Although it is debatable how much blame Mayor Michael Nutter and city council members really deserve for Pennsylvania’s decades-long project of creating a third-world education system in one of America’s wealthiest metro regions, the turmoil has still negatively affected voters’ assessments of their local politicians:
Approval of Nutter’s job performance, for one, has plummeted 21 points since 2012, and the number disapproving increased by 22 points. City Council’s collective reputation has also felt turmoil. Back in 2009, approval of the council was evenly split (39-39). Now, voters disapprove of their performance by almost 2-1, with disapproval shooting up 18 points to 57 percent.
Here we see a similar split between newer and older Philadelphians. Longtime residents disapprove of Nutter (54-39) more than residents who have lived in here for 10 years or less (44-39). The same goes for City Council, where newer residents only slightly disapprove of the council on net (35-38 percent, with 27 percent undecided), and longtime residents despise them (28-60 percent)
The likely driver behind this discontent is the unemployment rate. Voters aren’t wrong that employment conditions really did get worse during the five-year period Pew examines. In January 2009, unemployment in the city stood at 8.8 percent. When this city council took office in January 2010, it had risen to 11.1 percent. It had fallen to 10.1 percent as of this past June, but some of that “improvement” comes from people dropping out of the labor force altogether, since there aren’t enough job openings.

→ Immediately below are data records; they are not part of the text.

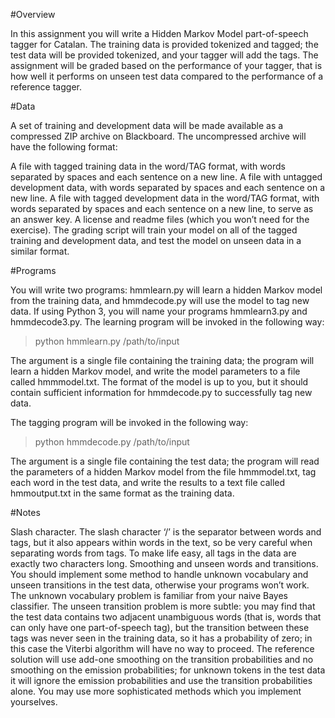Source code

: #Overview

In this assignment you will write a Hidden Markov Model part-of-speech tagger for Catalan. The training data is provided tokenized and tagged; the test data will be provided tokenized, and your tagger will add the tags. The assignment will be graded based on the performance of your tagger, that is how well it performs on unseen test data compared to the performance of a reference tagger.

#Data

A set of training and development data will be made available as a compressed ZIP archive on Blackboard. The uncompressed archive will have the following format:

A file with tagged training data in the word/TAG format, with words separated by spaces and each sentence on a new line.
A file with untagged development data, with words separated by spaces and each sentence on a new line.
A file with tagged development data in the word/TAG format, with words separated by spaces and each sentence on a new line, to serve as an answer key.
A license and readme files (which you won’t need for the exercise).
The grading script will train your model on all of the tagged training and development data, and test the model on unseen data in a similar format.

#Programs

You will write two programs: hmmlearn.py will learn a hidden Markov model from the training data, and hmmdecode.py will use the model to tag new data. If using Python 3, you will name your programs hmmlearn3.py and hmmdecode3.py. The learning program will be invoked in the following way:

> python hmmlearn.py /path/to/input

The argument is a single file containing the training data; the program will learn a hidden Markov model, and write the model parameters to a file called hmmmodel.txt. The format of the model is up to you, but it should contain sufficient information for hmmdecode.py to successfully tag new data.

The tagging program will be invoked in the following way:

> python hmmdecode.py /path/to/input

The argument is a single file containing the test data; the program will read the parameters of a hidden Markov model from the file hmmmodel.txt, tag each word in the test data, and write the results to a text file called hmmoutput.txt in the same format as the training data.

#Notes

Slash character. The slash character ‘/’ is the separator between words and tags, but it also appears within words in the text, so be very careful when separating words from tags. To make life easy, all tags in the data are exactly two characters long.
Smoothing and unseen words and transitions. You should implement some method to handle unknown vocabulary and unseen transitions in the test data, otherwise your programs won’t work. The unknown vocabulary problem is familiar from your naive Bayes classifier. The unseen transition problem is more subtle: you may find that the test data contains two adjacent unambiguous words (that is, words that can only have one part-of-speech tag), but the transition between these tags was never seen in the training data, so it has a probability of zero; in this case the Viterbi algorithm will have no way to proceed. The reference solution will use add-one smoothing on the transition probabilities and no smoothing on the emission probabilities; for unknown tokens in the test data it will ignore the emission probabilities and use the transition probabilities alone. You may use more sophisticated methods which you implement yourselves.

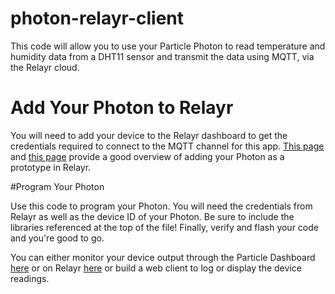 # photon-relayr-client

This code will allow you to use your Particle Photon to read temperature and humidity data from a DHT11 sensor and transmit the data using MQTT, via the Relayr cloud.

# Add Your Photon to Relayr

You will need to add your device to the Relayr dashboard to get the credentials required to connect to the MQTT channel for this app.  [This page](https://blog.relayr.io/creating-prototypes-on-our-dashboard/) and [this page](https://github.com/relayr/relayr-photon) provide a good overview of adding your Photon as a prototype in Relayr.

#Program Your Photon

Use this code to program your Photon.  You will need the credentials from Relayr as well as the device ID of your Photon.  Be sure to include the libraries referenced at the top of the file!  Finally, verify and flash your code and you're good to go.

You can either monitor your device output through the Particle Dashboard [here](https://dashboard.particle.io/user/logs) or on Relayr [here](https://developer.relayr.io/dashboard/devices) or build a web client to log or display the device readings.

The big economic events of the last five years that probably stand out most for voters include rising unemployment, extremely slow or nonexistent wage growth, and very deep state and local budget cuts to public schools and other municipal services. Rightly or wrongly, this has left City Council to deal with a cranky electorate, and could create a lucrative political opportunity for the next mayoral candidates to run against Nutter’s outgoing administration (in much the same way Councilmember Nutter ran against the term-limited former Mayor John Street, even though he was not on the ballot).
Whether Philadelphians remain quite this cranky into 2015 remains to be seen. Two years is an eternity in politics, and the mood of the voters — and the issues they’ll want to hear about — will turn on factors we don’t know yet.
These could be the short-term performance of the national and regional economy; a resolution to the school funding standoff with Gov. Tom Corbett; the status of property tax assessment and collections reforms; the status of the land bank and the effectiveness of recently adopted anti-delinquency policies; the bike share rollout the status of a state transportation funding bill that averts SEPTA’s “doomsday budget” and surely some unknown, unforeseen issues.
If the election were held today, it seems likely some council members would lose their seats. Lucky for them they still have two solid years to listen to voters, draw arrows of accountability to the correct political actors, and most importantly, improve their handling of city issues they do control and which can’t be blamed on the state: Land use and housing policies, vacant property disposition and delinquent tax collection; the transportation network for bikes, pedestrians and buses; corruption in the sheriff’s office, and the fairness and competitiveness of the city’s tax system.
Jonathan Geeting is a freelance writer based in Philadelphia, where he writes about land use and public space politics. His work appears at Next City, This Old City and Keystone Politics.